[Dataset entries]
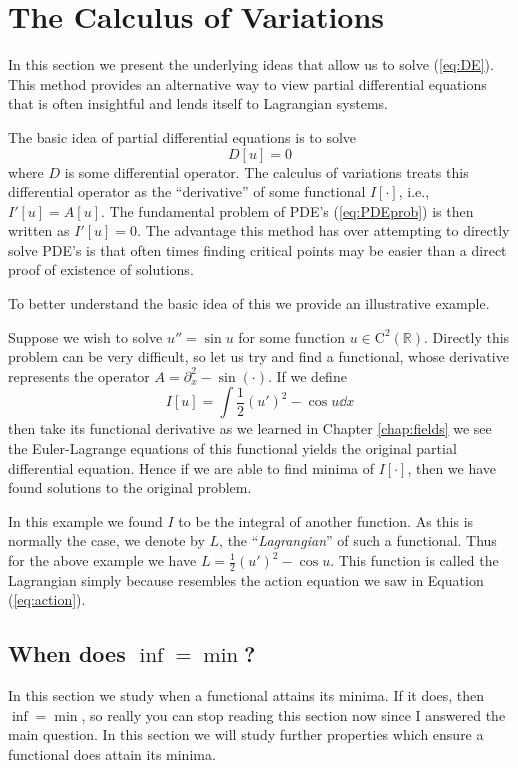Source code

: \section{The Calculus of Variations}\label{sec:cov}
In this section we present the underlying ideas that allow us to solve (\ref{eq:DE}). This method provides an alternative way to view partial differential equations that is often insightful and lends itself to Lagrangian systems.

The basic idea of partial differential equations is to solve
\begin{equation}\label{eq:PDEprob}
D[u] = 0
\end{equation}
where $D$ is some differential operator. The calculus of variations treats this differential operator as the ``derivative'' of some functional $I[\cdot]$, i.e., $I'[u] = A[u]$. The fundamental problem of PDE's (\ref{eq:PDEprob}) is then written as $I'[u] = 0$. The advantage this method has over attempting to directly solve PDE's is that often times finding critical points may be easier than a direct proof of existence of solutions.

To better understand the basic idea of this we provide an illustrative example.
\begin{example}
Suppose we wish to solve $u'' = \sin{u}$ for some function $u\in\mathrm{C}^2(\mathbb{R})$. Directly this problem can be very difficult, so let us try and find a functional, whose derivative represents the operator $A = \partial_x^2 - \sin(\cdot)$. If we define
\begin{equation}
I[u] = \int \frac{1}{2}(u')^2 - \cos{u}\dd{x}
\end{equation}
then take its functional derivative as we learned in Chapter \ref{chap:fields} we see the Euler-Lagrange equations of this functional yields the original partial differential equation. Hence if we are able to find minima of $I[\cdot]$, then we have found solutions to the original problem.
\end{example}
In this example we found $I$ to be the integral of another function. As this is normally the case, we denote by $L$, the ``\textit{Lagrangian}'' of such a functional. Thus for the above example we have $L = \frac{1}{2}(u')^2 - \cos{u}$. This function is called the Lagrangian simply because resembles the action equation we saw in Equation (\ref{eq:action}).

\subsection{When does \texorpdfstring{$\inf = \min$}{inf = min}?}
In this section we study when a functional attains its minima. If it does, then $\inf = \min$, so really you can stop reading this section now since I answered the main question. In this section we will study further properties which ensure a functional does attain its minima.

**What to do:** Among the entries above, which lines include "label"? List them all.

**Output of the task:**
: \section{The Calculus of Variations}\label{sec:cov}
\begin{equation}\label{eq:PDEprob}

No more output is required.